Climate Change Already Measurably Harming Society, Study Claims
A UC Berkeley study published online this week in the journal Science purports to quantify the current harmful impacts of anthropogenic climate change. According to the study’s abstract, global warming already depresses U.S. corn yields by 48%, slows global economic growth by 0.25% annually, and elevates conflict risk in Africa by 11% compared to 1980.
A review article in Bloomberg lists several other troubling impacts supposedly brought to light by the Berkeley researchers, who applied “novel statistical approaches” to some 200 previous studies on how climate affects agriculture, labor productivity, human behavior, and health. Higher temperatures correlate with lower birth rates, an “uptick in profanity” (supposedly evidence of a decline in the “happiness index”), higher crime rates, and poorer scores on children’s math tests.
Further, as reported in ClimateWire ($), the researchers claim higher temperatures have increased U.S. energy consumption by 29%, U.S. sexual assault rates by 6%, and overall U.S. mortality by 11%.
A major conclusion of the study is that “current climatic conditions impose economic and social burdens on populations today that rival in magnitude the projected end-of-century impacts of climate change.” Translation: It’s worse than we thought!
No, it’s not. If the Berkeley study is correct, the horrors we have been told await us in 2100 unless the world unites to combat climate change are actually no big deal. The formerly future but now supposedly present impacts are either so minor in the scheme of things, or so confounded by the myriad other factors affecting social conditions, that we—or, at any rate, Berkeley researchers—would not even “observe” those harms without the aid of complex modeling and statistical manipulation.
The study is paywall protected, and so I have only read the “structured abstract” and have neither the time nor expertise to audit the 200 previous studies from which the Berkeley researchers draw their “data.” The following observations may nonetheless be pertinent.

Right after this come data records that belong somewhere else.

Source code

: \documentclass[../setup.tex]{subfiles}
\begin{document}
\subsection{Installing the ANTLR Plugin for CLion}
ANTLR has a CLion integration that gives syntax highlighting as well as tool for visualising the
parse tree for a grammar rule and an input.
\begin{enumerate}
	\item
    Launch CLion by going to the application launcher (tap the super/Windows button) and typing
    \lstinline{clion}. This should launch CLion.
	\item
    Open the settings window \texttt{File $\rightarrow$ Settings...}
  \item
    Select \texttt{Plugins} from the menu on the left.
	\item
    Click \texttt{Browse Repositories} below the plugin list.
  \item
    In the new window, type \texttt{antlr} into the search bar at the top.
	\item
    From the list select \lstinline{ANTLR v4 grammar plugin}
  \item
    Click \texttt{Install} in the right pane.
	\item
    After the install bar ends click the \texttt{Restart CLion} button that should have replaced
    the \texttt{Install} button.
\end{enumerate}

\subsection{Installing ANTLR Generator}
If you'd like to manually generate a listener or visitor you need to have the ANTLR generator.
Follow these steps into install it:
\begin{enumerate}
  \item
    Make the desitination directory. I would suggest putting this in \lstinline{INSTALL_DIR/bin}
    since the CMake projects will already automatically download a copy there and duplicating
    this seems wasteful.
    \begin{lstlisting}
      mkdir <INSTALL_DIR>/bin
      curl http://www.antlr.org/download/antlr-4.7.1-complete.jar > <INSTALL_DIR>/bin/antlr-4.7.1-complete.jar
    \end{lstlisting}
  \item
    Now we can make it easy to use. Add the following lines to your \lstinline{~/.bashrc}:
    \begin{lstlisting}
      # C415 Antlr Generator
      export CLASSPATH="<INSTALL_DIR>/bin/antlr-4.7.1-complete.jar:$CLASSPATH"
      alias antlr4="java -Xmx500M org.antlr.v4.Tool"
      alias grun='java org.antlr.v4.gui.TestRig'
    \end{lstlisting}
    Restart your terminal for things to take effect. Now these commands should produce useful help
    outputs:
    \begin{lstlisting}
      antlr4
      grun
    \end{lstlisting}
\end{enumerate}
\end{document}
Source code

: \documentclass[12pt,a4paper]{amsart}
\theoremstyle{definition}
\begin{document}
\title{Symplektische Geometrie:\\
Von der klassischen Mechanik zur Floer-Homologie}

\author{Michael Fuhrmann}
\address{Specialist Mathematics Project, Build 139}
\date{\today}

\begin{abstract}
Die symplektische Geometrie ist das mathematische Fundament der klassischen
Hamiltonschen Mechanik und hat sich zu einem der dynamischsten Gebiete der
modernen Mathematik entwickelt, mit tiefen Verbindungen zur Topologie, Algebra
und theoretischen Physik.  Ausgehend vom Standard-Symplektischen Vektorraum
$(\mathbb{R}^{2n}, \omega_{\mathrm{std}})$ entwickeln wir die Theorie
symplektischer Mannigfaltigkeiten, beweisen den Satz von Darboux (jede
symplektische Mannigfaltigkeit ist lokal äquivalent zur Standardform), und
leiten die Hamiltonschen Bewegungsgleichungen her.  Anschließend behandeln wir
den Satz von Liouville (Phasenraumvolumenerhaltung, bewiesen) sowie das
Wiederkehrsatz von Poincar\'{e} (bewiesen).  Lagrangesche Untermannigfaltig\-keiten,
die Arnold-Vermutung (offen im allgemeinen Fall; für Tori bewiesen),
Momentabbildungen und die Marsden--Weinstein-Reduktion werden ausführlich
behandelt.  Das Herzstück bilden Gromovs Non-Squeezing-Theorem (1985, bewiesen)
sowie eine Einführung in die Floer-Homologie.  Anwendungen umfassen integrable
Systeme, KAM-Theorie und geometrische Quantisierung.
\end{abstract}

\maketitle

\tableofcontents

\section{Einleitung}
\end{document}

Many factors far more important than gradual increases in average global temperature affect crime rates, children’s academic performance, sexual assaults, and the like. Only eggheads need computer models to know that during hot weather children learn better and employees are more productive if the school or work space is air conditioned.
The most important variable affecting economic conditions is economic policy, especially the presence or absence of economic liberty. The Heritage Foundation posts an Annual Index of Economic Freedom that allows you to monitor changes in ten different indicators (e.g. investment freedom, property rights, labor freedom) for every country in the world from 1995 to 2016. Did the Berkeley researchers include those data in their calculations? Doubtful!
U.S. energy consumption increased 21% from 1980 to 2015, but during the same period U.S. population grew by 43% and U.S. real GDP increased by 153%. Thus, despite any potential adverse climate change impact, U.S. per capita energy consumption decreased while the energy efficiency of the U.S. economy increased. Things are improving, not getting worse.
The Berkeley researchers claim U.S. corn yields would be 48% higher but for climate change. Guanter et al. (2014), a satellite imaging study published in Proceedings of the National Academy of Sciences, found that the U.S. corn belt has the highest gross primary production from photosynthesis of any region in the world, including the tropical rainforests. So if global average temperatures were just a little cooler, our corn belt would be almost half again more productive than it is now? Astonishing!
What we do know is that despite any potential adverse climate change impacts, U.S. corn yields have been increasing, decade-by-decade, since the 1960s. And despite projections that 2016 will be the warmest year in the instrumental record, U.S. farmers are on track to produce record amounts of corn and soybeans and Russia is expected to achieve its biggest grain harvest since the fall of the USSR.
As for the putative 11% increase in U.S. mortality, the U.S. age-adjusted risk of mortality dropped by 60% from 1930 to 2010—a period during which atmospheric carbon dioxide concentrations increased by 26.5%. Moreover, U.S. heat-related mortality rates have been declining, decade-by-decade, since the 1960s.
A final point. The Berkeley study is agenda-driven. Co-author Solomon Hsiang told ClimateWire the study shows climate change impacts are “like a tax.” In other words, “the study could provide a more robust foundation for designing policies, like pricing carbon dioxide emissions.”